Transformers documentation
CPU
CPU
CPU training works well when GPUs aren’t available or when you want a cost-effective setup. Modern Intel CPUs support bf16 mixed precision training with PyTorch’s AMP (Automatic Mixed Precision) for CPU backends, which reduces memory usage and speeds up training.
Scale CPU training across multiple sockets or nodes if a single CPU is too slow. The examples below cover three scenarios:
- a single CPU
- multiple processes on one machine (one per CPU socket)
- multiple processes across several machines
All distributed examples use Intel MPI from the Intel oneAPI HPC Toolkit for communication and a DDP strategy with Trainer.
Trainer supports bf16 mixed precision training on CPU. Prefer bf16 over fp16 for CPU training because it’s more numerically stable. Pass --bf16 to enable PyTorch’s CPU autocast and --use_cpu to force CPU training.
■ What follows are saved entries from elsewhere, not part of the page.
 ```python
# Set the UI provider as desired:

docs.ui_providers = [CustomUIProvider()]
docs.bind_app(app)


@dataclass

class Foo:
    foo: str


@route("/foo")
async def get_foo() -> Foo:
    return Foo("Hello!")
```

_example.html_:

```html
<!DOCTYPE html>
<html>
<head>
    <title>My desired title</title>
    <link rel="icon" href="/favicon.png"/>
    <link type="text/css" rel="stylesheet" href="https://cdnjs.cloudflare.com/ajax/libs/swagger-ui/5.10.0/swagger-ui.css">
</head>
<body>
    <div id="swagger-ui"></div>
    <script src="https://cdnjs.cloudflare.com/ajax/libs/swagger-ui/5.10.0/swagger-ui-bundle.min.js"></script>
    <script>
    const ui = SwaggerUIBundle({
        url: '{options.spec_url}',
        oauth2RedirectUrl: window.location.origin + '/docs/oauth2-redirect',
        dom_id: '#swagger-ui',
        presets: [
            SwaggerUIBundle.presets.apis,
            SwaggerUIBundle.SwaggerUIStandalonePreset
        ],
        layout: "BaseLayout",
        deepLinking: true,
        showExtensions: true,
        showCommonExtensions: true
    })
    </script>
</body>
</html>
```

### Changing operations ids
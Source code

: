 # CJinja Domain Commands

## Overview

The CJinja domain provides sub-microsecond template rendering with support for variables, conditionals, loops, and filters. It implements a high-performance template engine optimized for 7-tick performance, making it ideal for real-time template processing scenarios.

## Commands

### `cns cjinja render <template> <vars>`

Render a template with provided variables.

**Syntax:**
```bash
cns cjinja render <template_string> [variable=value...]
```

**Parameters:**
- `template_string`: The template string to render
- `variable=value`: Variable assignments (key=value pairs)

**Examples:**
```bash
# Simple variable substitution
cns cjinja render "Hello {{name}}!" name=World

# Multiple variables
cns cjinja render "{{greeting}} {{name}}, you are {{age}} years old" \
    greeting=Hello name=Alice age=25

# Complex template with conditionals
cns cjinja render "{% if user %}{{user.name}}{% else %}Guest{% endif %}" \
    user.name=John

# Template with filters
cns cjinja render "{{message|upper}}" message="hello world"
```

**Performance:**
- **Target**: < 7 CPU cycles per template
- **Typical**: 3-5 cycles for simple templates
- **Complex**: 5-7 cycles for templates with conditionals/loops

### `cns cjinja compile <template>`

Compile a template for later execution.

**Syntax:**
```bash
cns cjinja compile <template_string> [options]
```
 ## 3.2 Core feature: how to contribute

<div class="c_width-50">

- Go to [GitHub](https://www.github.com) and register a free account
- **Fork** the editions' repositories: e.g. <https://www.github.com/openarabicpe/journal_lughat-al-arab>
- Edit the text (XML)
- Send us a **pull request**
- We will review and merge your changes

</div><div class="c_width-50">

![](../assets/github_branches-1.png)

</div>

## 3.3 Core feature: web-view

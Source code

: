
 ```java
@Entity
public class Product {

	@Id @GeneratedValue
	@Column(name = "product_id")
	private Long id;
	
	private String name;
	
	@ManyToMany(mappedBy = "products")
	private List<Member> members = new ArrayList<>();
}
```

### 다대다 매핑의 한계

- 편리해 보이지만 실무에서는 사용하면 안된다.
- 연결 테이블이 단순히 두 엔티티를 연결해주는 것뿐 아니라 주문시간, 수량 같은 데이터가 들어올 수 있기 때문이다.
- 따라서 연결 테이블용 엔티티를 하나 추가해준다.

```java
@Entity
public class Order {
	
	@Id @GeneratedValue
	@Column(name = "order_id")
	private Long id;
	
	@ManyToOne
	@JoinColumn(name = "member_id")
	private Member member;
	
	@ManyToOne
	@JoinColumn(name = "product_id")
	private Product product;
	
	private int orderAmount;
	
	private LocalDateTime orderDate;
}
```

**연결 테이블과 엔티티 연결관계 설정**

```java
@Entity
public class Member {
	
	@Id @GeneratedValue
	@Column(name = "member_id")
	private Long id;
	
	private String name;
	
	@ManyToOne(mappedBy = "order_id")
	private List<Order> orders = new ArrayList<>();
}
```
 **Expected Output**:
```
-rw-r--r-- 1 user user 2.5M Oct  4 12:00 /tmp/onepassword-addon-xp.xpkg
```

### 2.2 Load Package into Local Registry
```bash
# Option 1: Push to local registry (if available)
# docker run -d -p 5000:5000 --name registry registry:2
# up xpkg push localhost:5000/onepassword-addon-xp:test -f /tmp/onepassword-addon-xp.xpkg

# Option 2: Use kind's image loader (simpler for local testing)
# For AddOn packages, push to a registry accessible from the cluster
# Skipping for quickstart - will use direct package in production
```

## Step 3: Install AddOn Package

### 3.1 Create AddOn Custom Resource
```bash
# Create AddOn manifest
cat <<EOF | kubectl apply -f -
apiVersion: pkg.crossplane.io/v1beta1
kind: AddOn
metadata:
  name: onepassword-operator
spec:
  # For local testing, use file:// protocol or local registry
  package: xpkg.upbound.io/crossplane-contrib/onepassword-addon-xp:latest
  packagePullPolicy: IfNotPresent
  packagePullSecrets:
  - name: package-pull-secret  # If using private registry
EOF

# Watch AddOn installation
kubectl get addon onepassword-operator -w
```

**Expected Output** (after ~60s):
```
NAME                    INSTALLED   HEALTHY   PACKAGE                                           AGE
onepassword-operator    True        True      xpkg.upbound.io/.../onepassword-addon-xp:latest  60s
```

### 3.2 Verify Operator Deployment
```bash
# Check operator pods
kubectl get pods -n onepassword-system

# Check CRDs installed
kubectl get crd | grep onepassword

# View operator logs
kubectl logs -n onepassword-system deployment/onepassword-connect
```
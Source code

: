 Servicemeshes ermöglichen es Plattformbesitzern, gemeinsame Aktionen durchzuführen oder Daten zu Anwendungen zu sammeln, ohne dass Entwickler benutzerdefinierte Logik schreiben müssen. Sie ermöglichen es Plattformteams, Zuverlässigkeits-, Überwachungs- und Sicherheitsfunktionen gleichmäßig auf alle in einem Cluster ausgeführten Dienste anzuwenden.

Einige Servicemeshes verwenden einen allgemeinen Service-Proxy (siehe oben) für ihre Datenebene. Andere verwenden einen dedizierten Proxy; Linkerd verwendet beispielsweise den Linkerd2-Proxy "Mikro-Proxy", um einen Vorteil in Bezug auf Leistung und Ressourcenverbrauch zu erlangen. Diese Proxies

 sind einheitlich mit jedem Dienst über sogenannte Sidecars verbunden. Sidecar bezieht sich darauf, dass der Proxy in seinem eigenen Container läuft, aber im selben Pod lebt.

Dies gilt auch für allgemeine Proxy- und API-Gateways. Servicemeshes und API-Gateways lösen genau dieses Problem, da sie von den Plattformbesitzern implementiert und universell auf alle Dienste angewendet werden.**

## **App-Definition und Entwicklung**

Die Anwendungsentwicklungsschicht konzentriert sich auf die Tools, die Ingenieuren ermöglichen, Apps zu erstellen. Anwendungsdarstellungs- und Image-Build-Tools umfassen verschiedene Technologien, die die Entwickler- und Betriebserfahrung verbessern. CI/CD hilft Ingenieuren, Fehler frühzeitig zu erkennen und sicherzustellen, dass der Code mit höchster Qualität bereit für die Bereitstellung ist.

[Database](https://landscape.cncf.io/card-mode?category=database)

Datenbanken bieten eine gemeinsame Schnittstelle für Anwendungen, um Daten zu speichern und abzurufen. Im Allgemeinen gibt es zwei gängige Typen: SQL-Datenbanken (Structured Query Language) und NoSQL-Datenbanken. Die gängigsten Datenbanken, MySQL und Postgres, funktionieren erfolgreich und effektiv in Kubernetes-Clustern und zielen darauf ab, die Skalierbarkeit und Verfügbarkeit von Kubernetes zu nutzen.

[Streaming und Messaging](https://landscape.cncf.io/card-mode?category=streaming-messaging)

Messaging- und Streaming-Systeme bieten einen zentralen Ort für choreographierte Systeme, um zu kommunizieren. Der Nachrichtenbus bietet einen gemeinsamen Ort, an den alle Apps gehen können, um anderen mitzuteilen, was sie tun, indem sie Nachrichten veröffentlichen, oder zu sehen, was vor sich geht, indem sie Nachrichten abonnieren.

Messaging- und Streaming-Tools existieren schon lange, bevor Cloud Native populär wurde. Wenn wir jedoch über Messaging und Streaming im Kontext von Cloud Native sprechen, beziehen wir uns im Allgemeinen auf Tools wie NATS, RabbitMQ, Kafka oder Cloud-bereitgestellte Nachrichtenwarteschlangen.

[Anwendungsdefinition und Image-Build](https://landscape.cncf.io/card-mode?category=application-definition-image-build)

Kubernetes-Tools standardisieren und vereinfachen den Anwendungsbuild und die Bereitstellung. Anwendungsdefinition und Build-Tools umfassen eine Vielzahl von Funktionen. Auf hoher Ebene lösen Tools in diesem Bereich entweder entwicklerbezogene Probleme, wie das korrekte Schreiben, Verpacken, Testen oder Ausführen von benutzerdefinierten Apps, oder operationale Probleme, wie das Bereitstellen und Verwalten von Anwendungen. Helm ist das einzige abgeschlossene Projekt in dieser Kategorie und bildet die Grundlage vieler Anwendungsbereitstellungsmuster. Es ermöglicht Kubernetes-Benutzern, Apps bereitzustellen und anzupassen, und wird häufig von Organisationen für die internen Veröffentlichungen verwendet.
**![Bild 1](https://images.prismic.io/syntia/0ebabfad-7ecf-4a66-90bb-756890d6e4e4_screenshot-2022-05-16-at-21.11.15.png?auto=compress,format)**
The example below runs the run_qa.py script.
python run_qa.py \ --model_name_or_path google-bert/bert-base-uncased \ --dataset_name squad \ --do_train \ --do_eval \ --per_device_train_batch_size 12 \ --learning_rate 3e-5 \ --num_train_epochs 2 \ --max_seq_length 384 \ --doc_stride 128 \ --output_dir /tmp/debug_squad/ \ --bf16 \ --use_cpu
You can pass the same parameters to TrainingArguments directly.
from transformers import TrainingArguments
training_args = TrainingArguments(
output_dir="./outputs",
bf16=True,
use_cpu=True,
)Kubernetes
Distributed CPU training can also run on a Kubernetes cluster using PyTorchJob.
Complete the following setup before deploying:
- Ensure you have access to a Kubernetes cluster with Kubeflow installed.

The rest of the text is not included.